Fille de Gertrude Guïnsbourg et du sénateur socialiste, Louis de Brouckère, célèbre politicien socialiste du xixe siècle, principal porte-parole de la gauche du POB et représentant la Belgique à de nombreuses conférences internationales.

En opposition avec la norme de l’époque, son père encourage ouvertement l’éducation des filles et soutient l’envie de cette jeune intellectuelle d’intégrer l’université. Devenue docteure en chimie en 1927, Lucia De Brouckère gravit progressivement les échelons académiques et scientifiques tout en contribuant largement à la modernisation pédagogique de la faculté.

À trente ans, pendant la période troublée des années 30’, elle préside le Comité mondial des Femmes contre la guerre et le fascisme. En 1936, elle soutient activement le camp des républicains d’Espagne. Lors de la Seconde Guerre mondiale, contrainte à l’exil, c'est à partir de Londres qu'elle participe à l’effort de guerre en effectuant des recherches stratégiques, ainsi qu’en dirigeant la section des industries chimiques du ministère des Affaires économiques du gouvernement belge.

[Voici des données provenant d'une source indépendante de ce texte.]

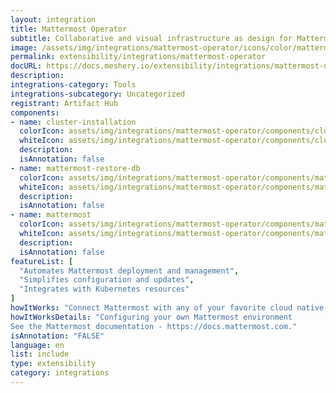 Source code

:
 ```yaml
---
layout: integration
title: Mattermost Operator
subtitle: Collaborative and visual infrastructure as design for Mattermost Operator
image: /assets/img/integrations/mattermost-operator/icons/color/mattermost-operator-color.svg
permalink: extensibility/integrations/mattermost-operator
docURL: https://docs.meshery.io/extensibility/integrations/mattermost-operator
description: 
integrations-category: Tools
integrations-subcategory: Uncategorized
registrant: Artifact Hub
components: 
- name: cluster-installation
  colorIcon: assets/img/integrations/mattermost-operator/components/cluster-installation/icons/color/cluster-installation-color.svg
  whiteIcon: assets/img/integrations/mattermost-operator/components/cluster-installation/icons/white/cluster-installation-white.svg
  description: 
  isAnnotation: false
- name: mattermost-restore-db
  colorIcon: assets/img/integrations/mattermost-operator/components/mattermost-restore-db/icons/color/mattermost-restore-db-color.svg
  whiteIcon: assets/img/integrations/mattermost-operator/components/mattermost-restore-db/icons/white/mattermost-restore-db-white.svg
  description: 
  isAnnotation: false
- name: mattermost
  colorIcon: assets/img/integrations/mattermost-operator/components/mattermost/icons/color/mattermost-color.svg
  whiteIcon: assets/img/integrations/mattermost-operator/components/mattermost/icons/white/mattermost-white.svg
  description: 
  isAnnotation: false
featureList: [
  "Automates Mattermost deployment and management",
  "Simplifies configuration and updates",
  "Integrates with Kubernetes resources"
]
howItWorks: "Connect Mattermost with any of your favorite cloud native apps in just a few clicks. Design, build, and automate anything for your work by integrating apps like Mattermost to create visual automated workflows. Choose from thousands of ready-made apps or use our no-code toolkit to connect to apps not yet in our library."
howItWorksDetails: "Configuring your own Mattermost environment
See the Mattermost documentation - https://docs.mattermost.com."
isAnnotation: "FALSE"
language: en
list: include
type: extensibility
category: integrations
---
```

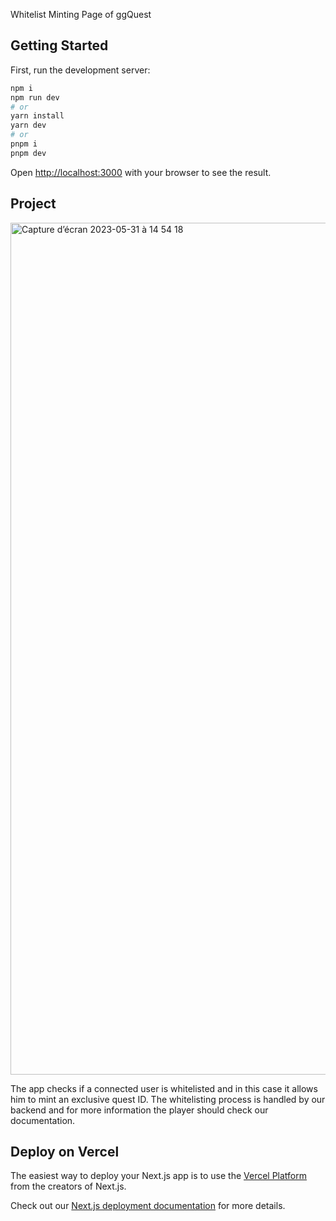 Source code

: Whitelist Minting Page of ggQuest

## Getting Started

First, run the development server:

```bash
npm i
npm run dev
# or
yarn install
yarn dev
# or
pnpm i
pnpm dev
```

Open [http://localhost:3000](http://localhost:3000) with your browser to see the result.


## Project

<img width="1363" alt="Capture d’écran 2023-05-31 à 14 54 18" src="https://github.com/ggQuest/landing-exclusive/assets/39710677/02358589-5aa9-4eb8-b0a7-28c82ff2b287">


The app checks if a connected user is whitelisted and in this case it allows him to mint an exclusive quest ID. 
The whitelisting process is handled by our backend and for more information the player should check our documentation.

## Deploy on Vercel

The easiest way to deploy your Next.js app is to use the [Vercel Platform](https://vercel.com/new?utm_medium=default-template&filter=next.js&utm_source=create-next-app&utm_campaign=create-next-app-readme) from the creators of Next.js.

Check out our [Next.js deployment documentation](https://nextjs.org/docs/deployment) for more details.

Pendant toute la guerre 1914-18, elle poursuit ses études primaires et secondaires en Angleterre.

A cette époque, les femmes n'ont que des fonctions subalternes.

En 1923, elle choisit l’Université libre de Bruxelles pour étudier la la chimie.  À cette époque, être chef de travaux est la fonction académique la plus haute que puisse occuper une femme. 

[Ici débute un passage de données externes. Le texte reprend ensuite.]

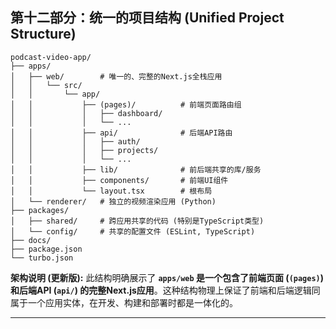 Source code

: ## **第十二部分：统一的项目结构 (Unified Project Structure)**

```plaintext
podcast-video-app/
├── apps/
│   ├── web/        # 唯一的、完整的Next.js全栈应用
│   │   └── src/
│   │       └── app/
│   │           ├── (pages)/          # 前端页面路由组
│   │           │   ├── dashboard/
│   │           │   └── ...
│   │           ├── api/              # 后端API路由
│   │           │   ├── auth/
│   │           │   ├── projects/
│   │           │   └── ...
│   │           ├── lib/              # 前后端共享的库/服务
│   │           ├── components/       # 前端UI组件
│   │           └── layout.tsx        # 根布局
│   └── renderer/   # 独立的视频渲染应用 (Python)
├── packages/
│   ├── shared/     # 跨应用共享的代码 (特别是TypeScript类型)
│   └── config/     # 共享的配置文件 (ESLint, TypeScript)
├── docs/
├── package.json
└── turbo.json
```

**架构说明 (更新版):**
此结构明确展示了 **`apps/web` 是一个包含了前端页面 (`(pages)`) 和后端API (`api/`) 的完整Next.js应用**。这种结构物理上保证了前端和后端逻辑同属于一个应用实体，在开发、构建和部署时都是一体化的。

***
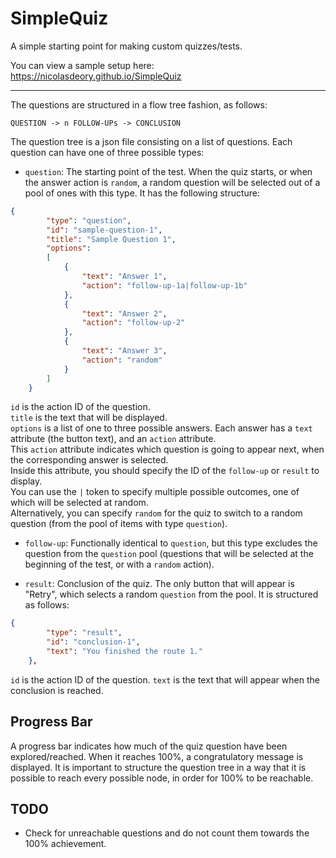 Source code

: # SimpleQuiz
A simple starting point for making custom quizzes/tests.

You can view a sample setup here: https://nicolasdeory.github.io/SimpleQuiz
  
  
---

The questions are structured in a flow tree fashion, as follows:

`QUESTION -> n FOLLOW-UPs -> CONCLUSION`

The question tree is a json file consisting on a list of questions. Each question can have one of three possible types:

- `question`: The starting point of the test. When the quiz starts, or when the answer action is `random`, a random question will be selected out of a pool of ones with this type. It has the following structure:
```json
{
        "type": "question",
        "id": "sample-question-1",
        "title": "Sample Question 1",
        "options": 
        [
            { 
                "text": "Answer 1",
                "action": "follow-up-1a|follow-up-1b"
            },
            { 
                "text": "Answer 2",
                "action": "follow-up-2"
            },
            { 
                "text": "Answer 3",
                "action": "random"
            }
        ]
    }
```
`id` is the action ID of the question.  
`title` is the text that will be displayed.  
`options` is a list of one to three possible answers. Each answer has a `text` attribute (the button text), and an `action` attribute.  
This `action` attribute indicates which question is going to appear next, when the corresponding answer is selected.  
Inside this attribute, you should specify the ID of the `follow-up` or `result` to display.  
You can use the `|` token to specify multiple possible outcomes, one of which will be selected at random.  
Alternatively, you can specify `random` for the quiz to switch to a random question (from the pool of items with type `question`).  

- `follow-up`: Functionally identical to `question`, but this type excludes the question from the `question` pool (questions that will be selected at the beginning of the test, or with a `random` action).

- `result`: Conclusion of the quiz. The only button that will appear is "Retry", which selects a random `question` from the pool. It is structured as follows:
```json
{
        "type": "result",
        "id": "conclusion-1",
        "text": "You finished the route 1."
    },
```
`id` is the action ID of the question.
`text` is the text that will appear when the conclusion is reached.


## Progress Bar
A progress bar indicates how much of the quiz question have been explored/reached. When it reaches 100%, a congratulatory message is displayed.
It is important to structure the question tree in a way that it is possible to reach every possible node, in order for 100% to be reachable.

## TODO
- Check for unreachable questions and do not count them towards the 100% achievement.
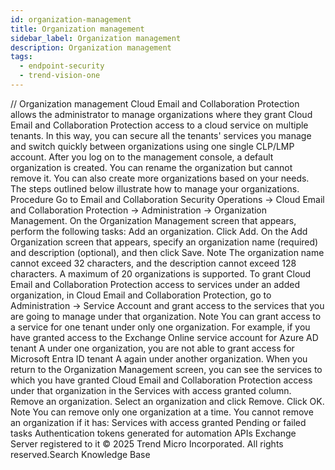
 ```yaml
---
id: organization-management
title: Organization management
sidebar_label: Organization management
description: Organization management
tags:
  - endpoint-security
  - trend-vision-one
---
```


/*<![CDATA[*/ $('#title').html($('meta[name=map-description]').attr('content')); /*]]>*/ Organization management Cloud Email and Collaboration Protection allows the administrator to manage organizations where they grant Cloud Email and Collaboration Protection access to a cloud service on multiple tenants. In this way, you can secure all the tenants' services you manage and switch quickly between organizations using one single CLP/LMP account. After you log on to the management console, a default organization is created. You can rename the organization but cannot remove it. You can also create more organizations based on your needs. The steps outlined below illustrate how to manage your organizations. Procedure Go to Email and Collaboration Security Operations → Cloud Email and Collaboration Protection → Administration → Organization Management. On the Organization Management screen that appears, perform the following tasks: Add an organization. Click Add. On the Add Organization screen that appears, specify an organization name (required) and description (optional), and then click Save. Note The organization name cannot exceed 32 characters, and the description cannot exceed 128 characters. A maximum of 20 organizations is supported. To grant Cloud Email and Collaboration Protection access to services under an added organization, in Cloud Email and Collaboration Protection, go to Administration → Service Account and grant access to the services that you are going to manage under that organization. Note You can grant access to a service for one tenant under only one organization. For example, if you have granted access to the Exchange Online service account for Azure AD tenant A under one organization, you are not able to grant access for Microsoft Entra ID tenant A again under another organization. When you return to the Organization Management screen, you can see the services to which you have granted Cloud Email and Collaboration Protection access under that organization in the Services with access granted column. Remove an organization. Select an organization and click Remove. Click OK. Note You can remove only one organization at a time. You cannot remove an organization if it has: Services with access granted Pending or failed tasks Authentication tokens generated for automation APIs Exchange Server registered to it © 2025 Trend Micro Incorporated. All rights reserved.Search Knowledge Base
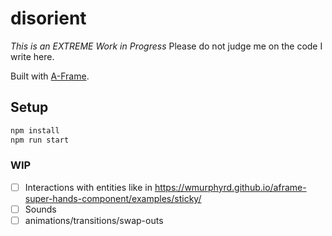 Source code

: # disorient

_This is an EXTREME Work in Progress_ Please do not judge me on the code I write here.

Built with [A-Frame](https://aframe.io).

## Setup

```sh
npm install
npm run start
```


### WIP 

- [ ] Interactions with entities like in https://wmurphyrd.github.io/aframe-super-hands-component/examples/sticky/
- [ ] Sounds
- [ ] animations/transitions/swap-outs

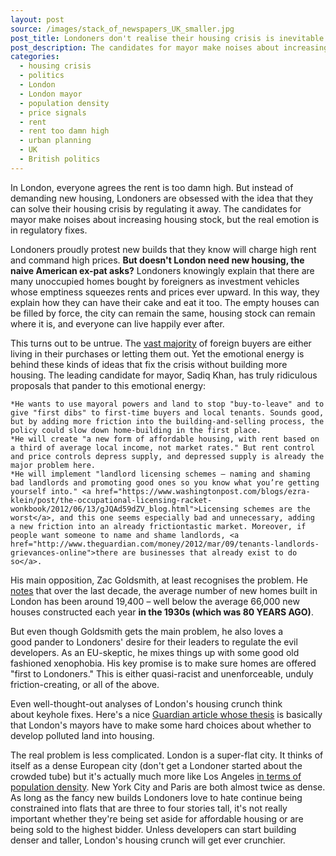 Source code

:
 ```yaml
---
layout: post
source: /images/stack_of_newspapers_UK_smaller.jpg
post_title: Londoners don't realise their housing crisis is inevitable unless they start building denser and taller
post_description: The candidates for mayor make noises about increasing housing stock, but the real emotion is in regulatory fixes.
categories:
  - housing crisis
  - politics
  - London
  - London mayor
  - population density
  - price signals
  - rent
  - rent too damn high
  - urban planning
  - UK
  - British politics
---
```


 In London, everyone agrees the rent is too damn high. But instead of demanding new housing, Londoners are obsessed with the idea that they can solve their housing crisis by regulating it away. The candidates for mayor make noises about increasing housing stock, but the real emotion is in regulatory fixes.

 Londoners proudly protest new builds that they know will charge high rent and command high prices. **But doesn't London need new housing, the naive American ex-pat asks?** Londoners knowingly explain that there are many unoccupied homes bought by foreigners as investment vehicles whose emptiness squeezes rents and prices ever upward. In this way, they explain how they can have their cake and eat it too. The empty houses can be filled by force, the city can remain the same, housing stock can remain where it is, and everyone can live happily ever after.

 This turns out to be untrue. The <a href="http://www.theguardian.com/housing-network/2013/nov/14/london-property-foreign-investors">vast majority</a> of foreign buyers are either living in their purchases or letting them out. Yet the emotional energy is behind these kinds of ideas that fix the crisis without building more housing. The leading candidate for mayor, Sadiq Khan, has truly ridiculous proposals that pander to this emotional energy:

	*He wants to use mayoral powers and land to stop "buy-to-leave" and to give "first dibs" to first-time buyers and local tenants. Sounds good, but by adding more friction into the building-and-selling process, the policy could slow down home-building in the first place.
	*He will create "a new form of affordable housing, with rent based on a third of average local income, not market rates." But rent control and price controls depress supply, and depressed supply is already the major problem here.
	*He will implement "landlord licensing schemes – naming and shaming bad landlords and promoting good ones so you know what you’re getting yourself into." <a href="https://www.washingtonpost.com/blogs/ezra-klein/post/the-occupational-licensing-racket-wonkbook/2012/06/13/gJQAd59dZV_blog.html">Licensing schemes are the worst</a>, and this one seems especially bad and unnecessary, adding a new friction into an already frictiontastic market. Moreover, if people want someone to name and shame landlords, <a href="http://www.theguardian.com/money/2012/mar/09/tenants-landlords-grievances-online">there are businesses that already exist to do so</a>.

 His main opposition, Zac Goldsmith, at least recognises the problem. He <a href="http://www.huffingtonpost.co.uk/entry/zac-goldsmith-london-sadiq-khan_uk_571ea2e6e4b0d6f7bed4c8ce">notes</a> that over the last decade, the average number of new homes built in London has been around 19,400 – well below the average 66,000 new houses constructed each year **in the 1930s (which was 80 YEARS AGO)**.

 But even though Goldsmith gets the main problem, he also loves a good pander to Londoners' desire for their leaders to regulate the evil developers. As an EU-skeptic, he mixes things up with some good old fashioned xenophobia. His key promise is to make sure homes are offered "first to Londoners." This is either quasi-racist and unenforceable, unduly friction-creating, or all of the above.

 Even well-thought-out analyses of London's housing crunch think about keyhole fixes. Here's a nice <a href="http://www.theguardian.com/uk-news/davehillblog/2016/mar/29/which-london-mayor-candidate-will-fix-the-capitals-housing-crisis">Guardian article whose thesis</a> is basically that London's mayors have to make some hard choices about whether to develop polluted land into housing.

 The real problem is less complicated. London is a super-flat city. It thinks of itself as a dense European city (don't get a Londoner started about the crowded tube) but it's actually much more like Los Angeles <a href="http://www.demographia.com/db-lonlanypar.htm">in terms of population density</a>. New York City and Paris are both almost twice as dense. As long as the fancy new builds Londoners love to hate continue being constrained into flats that are three to four stories tall, it's not really important whether they're being set aside for affordable housing or are being sold to the highest bidder. Unless developers can start building denser and taller, London's housing crunch will get ever crunchier.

Jusqu'en 1925, année où Irène Van Der Bracht, chargée de cours, gagne moins que ses élèves masculins, elle accède la première à un poste universitaire en éducation physique à Gand. L'Education nationale lui permet enfin d'obtenir un grade supérieur alors que cela avait toujours été refusé par le recteur et ses collègues.

En 1927, après avoir obtenu son doctorat en chimie et s'être fait couronner du prix Stas de l’Académie royale de Belgique pour sa thèse portant le titre « L’absorption des électrolytes par les surfaces cristallines », elle devient assistante de Jean Emile Charles Timmermans, professeur de chimie et historien des sciences à l'ULB et de Alexandre Pinkus professeur dans le laboratoire de chimie analytique. 

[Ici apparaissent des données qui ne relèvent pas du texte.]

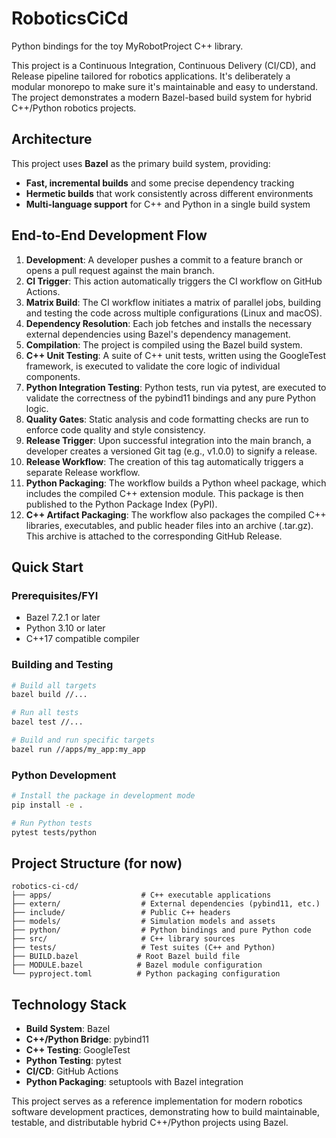 # RoboticsCiCd

Python bindings for the toy MyRobotProject C++ library.

This project is a Continuous Integration, Continuous Delivery (CI/CD), and Release pipeline tailored for robotics applications. It's deliberately a modular monorepo to make sure it's maintainable and easy to understand. The project demonstrates a modern Bazel-based build system for hybrid C++/Python robotics projects.

## Architecture

This project uses **Bazel** as the primary build system, providing:
- **Fast, incremental builds** and some precise dependency tracking
- **Hermetic builds** that work consistently across different environments
- **Multi-language support** for C++ and Python in a single build system

## End-to-End Development Flow

1. **Development**: A developer pushes a commit to a feature branch or opens a pull request against the main branch.
2. **CI Trigger**: This action automatically triggers the CI workflow on GitHub Actions.
3. **Matrix Build**: The CI workflow initiates a matrix of parallel jobs, building and testing the code across multiple configurations (Linux and macOS).
4. **Dependency Resolution**: Each job fetches and installs the necessary external dependencies using Bazel's dependency management.
5. **Compilation**: The project is compiled using the Bazel build system.
6. **C++ Unit Testing**: A suite of C++ unit tests, written using the GoogleTest framework, is executed to validate the core logic of individual components.
7. **Python Integration Testing**: Python tests, run via pytest, are executed to validate the correctness of the pybind11 bindings and any pure Python logic.
8. **Quality Gates**: Static analysis and code formatting checks are run to enforce code quality and style consistency.
9. **Release Trigger**: Upon successful integration into the main branch, a developer creates a versioned Git tag (e.g., v1.0.0) to signify a release.
10. **Release Workflow**: The creation of this tag automatically triggers a separate Release workflow.
11. **Python Packaging**: The workflow builds a Python wheel package, which includes the compiled C++ extension module. This package is then published to the Python Package Index (PyPI).
12. **C++ Artifact Packaging**: The workflow also packages the compiled C++ libraries, executables, and public header files into an archive (.tar.gz). This archive is attached to the corresponding GitHub Release.

## Quick Start

### Prerequisites/FYI
- Bazel 7.2.1 or later
- Python 3.10 or later
- C++17 compatible compiler

### Building and Testing
```bash
# Build all targets
bazel build //...

# Run all tests
bazel test //...

# Build and run specific targets
bazel run //apps/my_app:my_app
```

### Python Development
```bash
# Install the package in development mode
pip install -e .

# Run Python tests
pytest tests/python
```

## Project Structure (for now)

```
robotics-ci-cd/
├── apps/                    # C++ executable applications
├── extern/                  # External dependencies (pybind11, etc.)
├── include/                 # Public C++ headers
├── models/                  # Simulation models and assets
├── python/                  # Python bindings and pure Python code
├── src/                     # C++ library sources
├── tests/                   # Test suites (C++ and Python)
├── BUILD.bazel             # Root Bazel build file
├── MODULE.bazel            # Bazel module configuration
└── pyproject.toml          # Python packaging configuration
```

## Technology Stack

- **Build System**: Bazel
- **C++/Python Bridge**: pybind11
- **C++ Testing**: GoogleTest
- **Python Testing**: pytest
- **CI/CD**: GitHub Actions
- **Python Packaging**: setuptools with Bazel integration

This project serves as a reference implementation for modern robotics software development practices, demonstrating how to build maintainable, testable, and distributable hybrid C++/Python projects using Bazel. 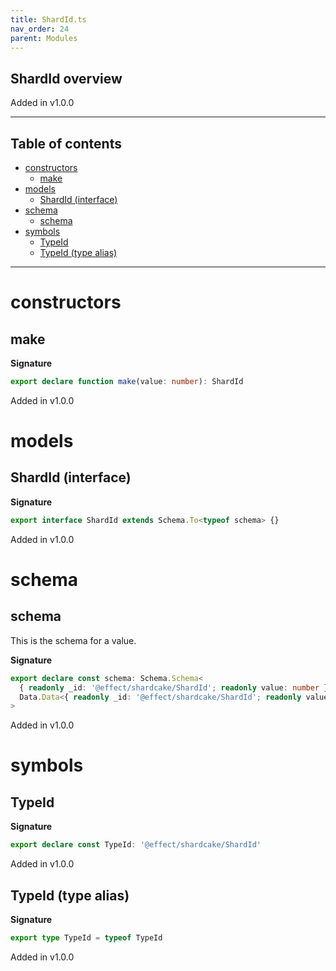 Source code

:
 ```yaml
---
title: ShardId.ts
nav_order: 24
parent: Modules
---
```


## ShardId overview

Added in v1.0.0

---

<h2 class="text-delta">Table of contents</h2>

- [constructors](#constructors)
  - [make](#make)
- [models](#models)
  - [ShardId (interface)](#shardid-interface)
- [schema](#schema)
  - [schema](#schema-1)
- [symbols](#symbols)
  - [TypeId](#typeid)
  - [TypeId (type alias)](#typeid-type-alias)

---

# constructors

## make

**Signature**

```ts
export declare function make(value: number): ShardId
```

Added in v1.0.0

# models

## ShardId (interface)

**Signature**

```ts
export interface ShardId extends Schema.To<typeof schema> {}
```

Added in v1.0.0

# schema

## schema

This is the schema for a value.

**Signature**

```ts
export declare const schema: Schema.Schema<
  { readonly _id: '@effect/shardcake/ShardId'; readonly value: number },
  Data.Data<{ readonly _id: '@effect/shardcake/ShardId'; readonly value: number }>
>
```

Added in v1.0.0

# symbols

## TypeId

**Signature**

```ts
export declare const TypeId: '@effect/shardcake/ShardId'
```

Added in v1.0.0

## TypeId (type alias)

**Signature**

```ts
export type TypeId = typeof TypeId
```

Added in v1.0.0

Première femme à enseigner le cours « d’Éléments de chimie générale » dans la faculté des Sciences en y comblant progressivement les grands cours de chimie généralechimie analytique et chimie physique, tout en privilégiant une formation orientée davantage vers les travaux pratiques et en cherchant à modeler les étudiants en fonction d’une idéologie non-catholique et non totalitaire.

Lucie De Brouckere trouve en Ilya Prigogine. une collaboration masculine très efficace. 

En 1934, elle est élue comme première femme présidente du Comité mondial des femmes contre la guerre et le fascisme.

Après la deuxième guerre mondiale, elle s’engage dans le combat pour la dépénalisation de l’avortement. 

En 1951, elle prend la tête du laboratoire de minéralogie et d’analyse.

Dès 1958, elle préside la Société belge de Chimie et obtient la fonction de vice-présidente du comité consultatif du Centre nucléaire de Mol.

Première femme à enseigner dans une faculté des sciences en Belgique en pédagogue hors pair. C'est à ce titre que son nom a été choisi afin de parrainer la Haute École. Sa préoccupation majeure est non seulement de former de futurs professeurs et chercheurs mais surtout de préparer ses étudiants à devenir des humanistes par son exemple.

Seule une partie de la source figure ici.